Les propos de Corg intriguaient Sharle. Le
rêve qu'il venait de faire lui semblait bien trop réel pour n'être qu'un
rêve, mais il ne pouvait pourtant s'agir que d'un rêve.
— Et quand elle rêve, tu peux comprendre de quoi elle rêve ?
— Non, mais je peux simplement savoir si c'est un beau rêve ou un cauchemar. Je n'ai jamais accès aux détails.
— Et là non plus, tu n'as pas vu ce dont elle rêvait ?
— Non, pas plus que d'habitude. Mais pourquoi ces questions ?
— Je crois que j'ai vu le rêve de ta fille... C'était très étrange, un
peu comme si elle était venue jusqu'ici pour me parler...
— Tu as parlé avec ma fille ? ...
— Je ne sais pas, ce n'était peut-être qu'un simple rêve, mais il avait l'air si réel...
Corg était dubitatif.
— Et que t'a-t-elle dit ?
Sharle ne savait pas s'il devait croire ou non à ce qu'il avait vu, mais il pouvait toujours en parler.
— Ce n'est probablement qu'un rêve, mais certains auraient pu s'évader
et se seraient cachés dans une petite grotte. Litak se serait battue
contre les rafleurs et un vieux guerrier l'aurait aidée. Il serait mort
maintenant. Et ta fille ne va pas bien. Le chef des rafleurs lui a fait
payer cher la fuite des autres.
Corg semblait ne pas y croire.
— Et tu penses que c'est possible ?
— Je n'en sais rien, c'est trop étrange... Mais cela semblait si réel...
Ils
mangèrent rapidement et se remirent en route. Pour descendre du
plateau, ils utilisèrent à nouveau les cordes. Cette fois-ci, Urog passa
en premier, afin de pouvoir l'assurer plus facilement. Tous arrivèrent
en bas sans encombre et ils descendirent la petite vallée durant une
bonne partie de la matinée. Le trajet se faisait sans encombre et Sharle
continuait de s'interroger sur son rêve de la nuit, cherchant le détail
qui lui permettrait de faire la différence entre réalité et
imagination. Mais si tous les détails dont il se souvenait étaient
plausibles, ils pouvaient tous être tirés de ses expériences passées.

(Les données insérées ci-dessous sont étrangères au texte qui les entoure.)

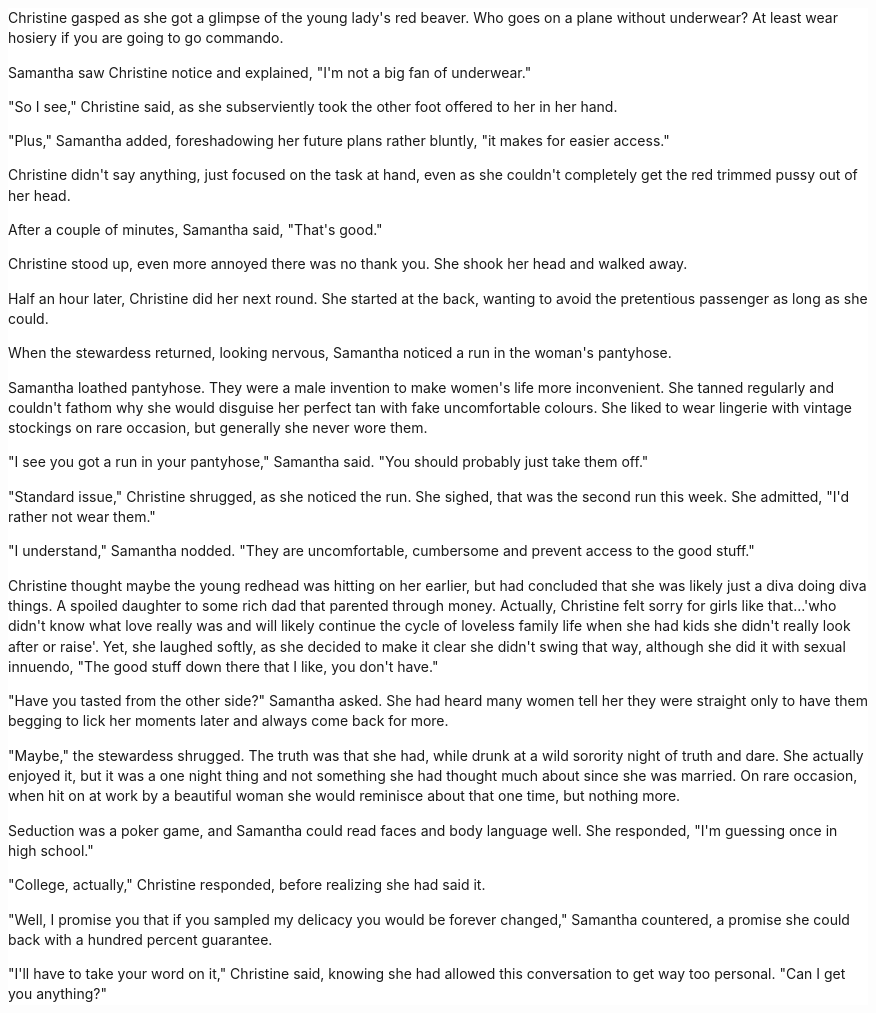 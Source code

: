 Christine gasped as she got a glimpse of the young lady's red beaver. Who goes on a plane without underwear? At least wear hosiery if you are going to go commando. 

Samantha saw Christine notice and explained, "I'm not a big fan of underwear." 

"So I see," Christine said, as she subserviently took the other foot offered to her in her hand. 

"Plus," Samantha added, foreshadowing her future plans rather bluntly, "it makes for easier access." 

Christine didn't say anything, just focused on the task at hand, even as she couldn't completely get the red trimmed pussy out of her head. 

After a couple of minutes, Samantha said, "That's good." 

Christine stood up, even more annoyed there was no thank you. She shook her head and walked away. 

Half an hour later, Christine did her next round. She started at the back, wanting to avoid the pretentious passenger as long as she could. 

When the stewardess returned, looking nervous, Samantha noticed a run in the woman's pantyhose. 

Samantha loathed pantyhose. They were a male invention to make women's life more inconvenient. She tanned regularly and couldn't fathom why she would disguise her perfect tan with fake uncomfortable colours. She liked to wear lingerie with vintage stockings on rare occasion, but generally she never wore them. 

"I see you got a run in your pantyhose," Samantha said. "You should probably just take them off." 

"Standard issue," Christine shrugged, as she noticed the run. She sighed, that was the second run this week. She admitted, "I'd rather not wear them." 

"I understand," Samantha nodded. "They are uncomfortable, cumbersome and prevent access to the good stuff." 

Christine thought maybe the young redhead was hitting on her earlier, but had concluded that she was likely just a diva doing diva things. A spoiled daughter to some rich dad that parented through money. Actually, Christine felt sorry for girls like that...'who didn't know what love really was and will likely continue the cycle of loveless family life when she had kids she didn't really look after or raise'. Yet, she laughed softly, as she decided to make it clear she didn't swing that way, although she did it with sexual innuendo, "The good stuff down there that I like, you don't have." 

"Have you tasted from the other side?" Samantha asked. She had heard many women tell her they were straight only to have them begging to lick her moments later and always come back for more. 

"Maybe," the stewardess shrugged. The truth was that she had, while drunk at a wild sorority night of truth and dare. She actually enjoyed it, but it was a one night thing and not something she had thought much about since she was married. On rare occasion, when hit on at work by a beautiful woman she would reminisce about that one time, but nothing more. 

Seduction was a poker game, and Samantha could read faces and body language well. She responded, "I'm guessing once in high school." 

"College, actually," Christine responded, before realizing she had said it. 

"Well, I promise you that if you sampled my delicacy you would be forever changed," Samantha countered, a promise she could back with a hundred percent guarantee. 

"I'll have to take your word on it," Christine said, knowing she had allowed this conversation to get way too personal. "Can I get you anything?"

Même Halbair, cet ancien lieutenant de l'armée d'invasion de Garmond,
qui écumait les champs de bataille pour piller les cadavres et qui avait
fini la guerre en essayant de capturer les compagnes et les enfants des
guerriers orques tombés au combat pour en faire des esclaves.
Pouvait-il se fier aux informations que lui aurait données Litak, ou
bien n'était-ce que ses angoisses de la journée passée qui s'étaient
manifestées en rêve ?
La mi-journée ne lui avait apporté aucune réponse. Il décida donc de se fier à son rêve. Il était conscient que ce n'était pas rationnel, mais Corg avait bien dit qu'il avait perçu le rêve de sa fille et ce qu'il y avait vu corroborait son hypothèse de la veille : les rafleurs voulaient passer par la vallée du torrent des dents.
Ils
escaladèrent un nouveau col, sans grande difficulté. Arrivés en haut,
ils surplombaient le torrent des dents. Ils firent une halte pour se
désaltérer et manger leurs dernières provisions. Sharle envoya un
éclaireur vers l'amont, avec la consigne de ne se faire repérer à aucun
prix.
Après une courte pause, ils longèrent la crête vers l'aval. Le
soleil jaune commençait à décliner lorsqu'ils arrivèrent à un
embranchement. D'un côté, la crête rocheuse se poursuivait jusqu'au lac
de Valfond, de l'autre, elle menait à un petit pic qui obstruait la
vallée que le torrent contournait.
Sharle consulta Urog et Corg.
— Que pensez-vous de cet endroit pour leur tendre une embuscade ?
Urog semblait être favorable à cette idée.
— On
peut les bloquer devant eux avec des rochers après le virage, et
préparer des rochers à faire tomber derrière eux lorsqu'ils y seront
engagés. Ils ne verront le piège qu'une foi tombés dedans et ne pourront
plus nous échapper. C'est un bon endroit.
Corg était aussi de cet avis, mais il émit une réserve.
— Le seul problème, c'est que nos compagnes et nos enfants seront piégés, eux aussi, au milieu des combats.
Darlak s'approcha, suivit de Martog.
— Si nous séparions les nôtres des rafleurs en faisant tomber les rochers, cela limiterait les risques.
— Mais il faudrait pouvoir être certains qu'ils soient groupés et que les rochers ne leur tombent pas dessus.
— Je peux me charger de ça. Répondit Sharle.
Le reste de l'après-midi fut consacré à la préparation du piège et malgré l'activité, Sharle ne pouvait chasser l'image de Litak gisant au sol. Si Halbair était bien le chef des rafleurs, le pire était à craindre. Cet homme était sans pitié, prenait plaisir à tuer et était rusé.